Dies sind die Mitglieder der URAK Nord-Ost
Folgende Personen sind als Mitglieder für die Unabhängige Regionale Aufarbeitungskommission Verbund Nord-Ost berufen:
- Linus Loewe, Betroffenenvertreter aus Hamburg, angestellt im Medizinbereich, delegiert aus der Betroffenenvertretung URAK Verbund Nord-Ost
- Anna Lisa (Pseudonym), Betroffenenvertreterin aus dem Raum Berlin, Diplom im Gesundheitsbereich, delegiert aus der Betroffenenvertretung URAK Verbund Nord-Ost
- Udo Wölkerling, ehem. Leiter der Fachstelle Kind im Zentrum, Mitarbeit im Aufarbeitungsprozess der Staatlichen Ballettschule Berlin, externe Beratung zum Thema Prävention für das Erzbistum Berlin, benannt von der Landesregierung Berlin
- Holger Stuhlmann, ehem. Leiter des Amtes für Familie, Jugend und Sozialordnung in Hamburg und Vorsitzender des Kinderschutzbundes Landesverband Hamburg, benannt von der Landesregierung Hamburg
- Prof. Dr. Barbara Bräutigam, Hochschule Neubrandenburg, Fachbereich Soziale Arbeit, Bildung und Erziehung - Schwerpunkt Beratung und Psychologie, benannt von der Landesregierung Mecklenburg-Vorpommern
- Ulrike Poppe, Bürgerrechtlerin und ehemalige Oppositionelle in der DDR, bis 2017 erste Brandenburger Landesbeauftragte zur Aufarbeitung der Folgen der kommunistischen Diktatur i. R., benannt vom Diakonischen Werk Berlin-Brandenburg-schlesische Oberlausitz (DWBO)
- Dr. Marie Anne Subklew-Jeutner, Berlin, Theologin, Pfarrerin und Politikwissenschaftlerin, Wissenschaftliche Mitarbeiterin der Universität Hamburg, benannt von der Evangelischen Kirche Berlin-Brandenburg-schlesische Oberlausitz (EKBO).
Hier finden Sie die Pressemittteilung zum Start der URAKs am 13. März 2025.

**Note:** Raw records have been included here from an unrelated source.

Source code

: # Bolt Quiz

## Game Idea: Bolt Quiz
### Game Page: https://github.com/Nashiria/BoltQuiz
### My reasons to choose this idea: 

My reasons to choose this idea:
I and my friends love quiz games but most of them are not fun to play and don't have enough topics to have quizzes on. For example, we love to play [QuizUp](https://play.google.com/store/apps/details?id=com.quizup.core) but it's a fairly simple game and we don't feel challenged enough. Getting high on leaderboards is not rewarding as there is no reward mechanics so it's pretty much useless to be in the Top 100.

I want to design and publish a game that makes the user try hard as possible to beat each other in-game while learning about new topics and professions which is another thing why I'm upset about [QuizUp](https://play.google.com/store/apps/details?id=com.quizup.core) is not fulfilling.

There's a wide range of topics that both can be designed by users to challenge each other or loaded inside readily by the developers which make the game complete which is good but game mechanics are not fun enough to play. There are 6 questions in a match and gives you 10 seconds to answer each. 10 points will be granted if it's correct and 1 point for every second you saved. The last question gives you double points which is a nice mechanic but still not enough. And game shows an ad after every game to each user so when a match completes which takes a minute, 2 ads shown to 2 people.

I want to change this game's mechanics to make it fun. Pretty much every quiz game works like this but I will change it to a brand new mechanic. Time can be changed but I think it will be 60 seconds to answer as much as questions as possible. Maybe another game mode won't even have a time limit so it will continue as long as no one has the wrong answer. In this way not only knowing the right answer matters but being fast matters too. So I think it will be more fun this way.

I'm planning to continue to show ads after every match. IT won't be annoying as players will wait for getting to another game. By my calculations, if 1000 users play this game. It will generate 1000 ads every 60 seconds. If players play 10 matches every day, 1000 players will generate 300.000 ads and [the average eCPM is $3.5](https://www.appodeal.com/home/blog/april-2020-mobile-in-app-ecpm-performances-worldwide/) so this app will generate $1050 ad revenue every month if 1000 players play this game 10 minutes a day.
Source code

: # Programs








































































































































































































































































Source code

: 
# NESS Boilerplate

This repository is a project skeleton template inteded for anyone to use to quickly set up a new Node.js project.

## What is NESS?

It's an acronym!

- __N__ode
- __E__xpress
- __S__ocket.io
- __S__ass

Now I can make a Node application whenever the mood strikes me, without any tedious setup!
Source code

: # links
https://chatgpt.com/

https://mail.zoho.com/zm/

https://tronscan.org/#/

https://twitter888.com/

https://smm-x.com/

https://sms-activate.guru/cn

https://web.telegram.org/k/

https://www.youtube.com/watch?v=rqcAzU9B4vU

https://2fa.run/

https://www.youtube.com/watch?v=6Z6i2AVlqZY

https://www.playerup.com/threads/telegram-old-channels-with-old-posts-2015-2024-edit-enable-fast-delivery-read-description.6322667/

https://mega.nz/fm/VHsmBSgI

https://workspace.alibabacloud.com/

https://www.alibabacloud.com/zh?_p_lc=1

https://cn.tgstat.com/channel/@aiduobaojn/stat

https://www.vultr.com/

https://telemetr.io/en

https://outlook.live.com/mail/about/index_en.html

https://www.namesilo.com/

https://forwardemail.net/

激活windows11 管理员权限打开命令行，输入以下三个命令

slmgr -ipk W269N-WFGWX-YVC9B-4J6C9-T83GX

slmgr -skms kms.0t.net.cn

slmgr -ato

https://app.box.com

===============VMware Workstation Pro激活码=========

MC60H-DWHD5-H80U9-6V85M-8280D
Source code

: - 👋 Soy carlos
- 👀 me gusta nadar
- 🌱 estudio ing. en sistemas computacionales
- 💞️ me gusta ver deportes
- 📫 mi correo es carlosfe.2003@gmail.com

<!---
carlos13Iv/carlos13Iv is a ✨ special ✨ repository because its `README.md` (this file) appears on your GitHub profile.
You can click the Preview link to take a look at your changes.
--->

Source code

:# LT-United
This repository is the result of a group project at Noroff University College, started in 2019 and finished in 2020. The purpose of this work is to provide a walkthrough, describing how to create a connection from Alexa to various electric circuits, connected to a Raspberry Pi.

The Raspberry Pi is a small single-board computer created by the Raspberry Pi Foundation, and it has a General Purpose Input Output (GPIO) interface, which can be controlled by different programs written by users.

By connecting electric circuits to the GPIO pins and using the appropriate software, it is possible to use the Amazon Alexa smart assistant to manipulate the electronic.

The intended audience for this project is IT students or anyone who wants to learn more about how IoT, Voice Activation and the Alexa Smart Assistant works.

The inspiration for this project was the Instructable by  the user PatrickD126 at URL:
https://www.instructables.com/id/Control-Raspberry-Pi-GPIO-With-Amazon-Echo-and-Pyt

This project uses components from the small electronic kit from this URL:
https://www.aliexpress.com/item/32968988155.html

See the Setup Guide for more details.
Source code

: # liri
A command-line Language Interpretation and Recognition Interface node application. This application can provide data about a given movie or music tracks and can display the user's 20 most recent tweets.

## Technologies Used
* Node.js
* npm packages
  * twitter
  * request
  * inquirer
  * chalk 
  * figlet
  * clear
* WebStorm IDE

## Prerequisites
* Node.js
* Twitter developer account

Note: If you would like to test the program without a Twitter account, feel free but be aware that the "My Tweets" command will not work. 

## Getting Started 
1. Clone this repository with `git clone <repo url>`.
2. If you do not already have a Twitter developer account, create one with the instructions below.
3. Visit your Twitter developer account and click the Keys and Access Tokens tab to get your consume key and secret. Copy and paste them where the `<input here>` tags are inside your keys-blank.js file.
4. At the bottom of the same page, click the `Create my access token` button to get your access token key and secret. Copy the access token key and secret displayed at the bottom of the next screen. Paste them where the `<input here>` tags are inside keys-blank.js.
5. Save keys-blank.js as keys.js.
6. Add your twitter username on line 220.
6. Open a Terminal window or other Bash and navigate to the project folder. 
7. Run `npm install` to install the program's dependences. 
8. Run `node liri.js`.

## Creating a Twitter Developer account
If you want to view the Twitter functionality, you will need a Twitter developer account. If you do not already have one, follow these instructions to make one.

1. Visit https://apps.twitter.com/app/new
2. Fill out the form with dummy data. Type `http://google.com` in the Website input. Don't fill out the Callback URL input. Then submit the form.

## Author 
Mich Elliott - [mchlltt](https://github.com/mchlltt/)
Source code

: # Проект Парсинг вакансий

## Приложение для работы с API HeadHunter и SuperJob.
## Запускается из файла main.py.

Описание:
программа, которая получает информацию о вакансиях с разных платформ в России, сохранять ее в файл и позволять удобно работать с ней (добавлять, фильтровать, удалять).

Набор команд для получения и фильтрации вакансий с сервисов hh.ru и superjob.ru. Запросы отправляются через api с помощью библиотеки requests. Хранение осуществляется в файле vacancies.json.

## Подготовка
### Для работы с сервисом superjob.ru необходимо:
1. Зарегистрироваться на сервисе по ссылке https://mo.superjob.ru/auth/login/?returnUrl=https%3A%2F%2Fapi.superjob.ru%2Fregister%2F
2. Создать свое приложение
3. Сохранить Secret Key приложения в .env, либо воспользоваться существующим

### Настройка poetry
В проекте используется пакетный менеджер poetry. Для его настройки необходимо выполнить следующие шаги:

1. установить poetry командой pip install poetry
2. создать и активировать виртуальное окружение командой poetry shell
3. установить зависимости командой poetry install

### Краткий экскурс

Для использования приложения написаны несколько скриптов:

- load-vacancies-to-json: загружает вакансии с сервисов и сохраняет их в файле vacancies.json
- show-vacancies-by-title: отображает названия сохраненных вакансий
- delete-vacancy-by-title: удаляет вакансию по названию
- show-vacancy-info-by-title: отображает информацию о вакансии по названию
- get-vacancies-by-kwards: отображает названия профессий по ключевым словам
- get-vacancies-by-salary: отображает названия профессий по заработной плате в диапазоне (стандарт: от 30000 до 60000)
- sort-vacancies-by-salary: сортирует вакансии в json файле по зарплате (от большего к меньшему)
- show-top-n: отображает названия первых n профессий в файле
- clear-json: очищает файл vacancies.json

Betroffene sind eingeladen zu Information, Austausch und Mitgestaltung
Wenn Sie als betroffene Person interessiert sind, mehr über Aufarbeitung zu erfahren oder in der Betroffenenvertretung der URAK mitzuarbeiten, sind Sie ausdrücklich eingeladen, an den Betroffenenforen der Region teilzunehmen. Diese sollen etwa jährlich stattfinden. Folgende Inhalte werden besprochen:
- Sie werden über die Entwicklungen zu Prävention, Anerkennung und Aufarbeitung informiert.
- Sie können die Arbeit der zukünftigen Aufarbeitungskommission verfolgen.
- Sie können sich über Ihre Themen mit anderen Betroffenen austauschen.
- Sie können aus Ihrer Mitte Betroffenenvertreter in die Kommission entsenden.
- Sie können selbst anbieten, für die Vertretung in der URAK zur Verfügung zu stehen. Das bedeutet Einsatz und Aufwand. Über die Entsendung entscheidet das Betroffenenforum gemeinsam.
- Wir möchten Sie ausdrücklich ermutigen, teilzunehmen. Es ist jederzeit möglich hinzuzukommen.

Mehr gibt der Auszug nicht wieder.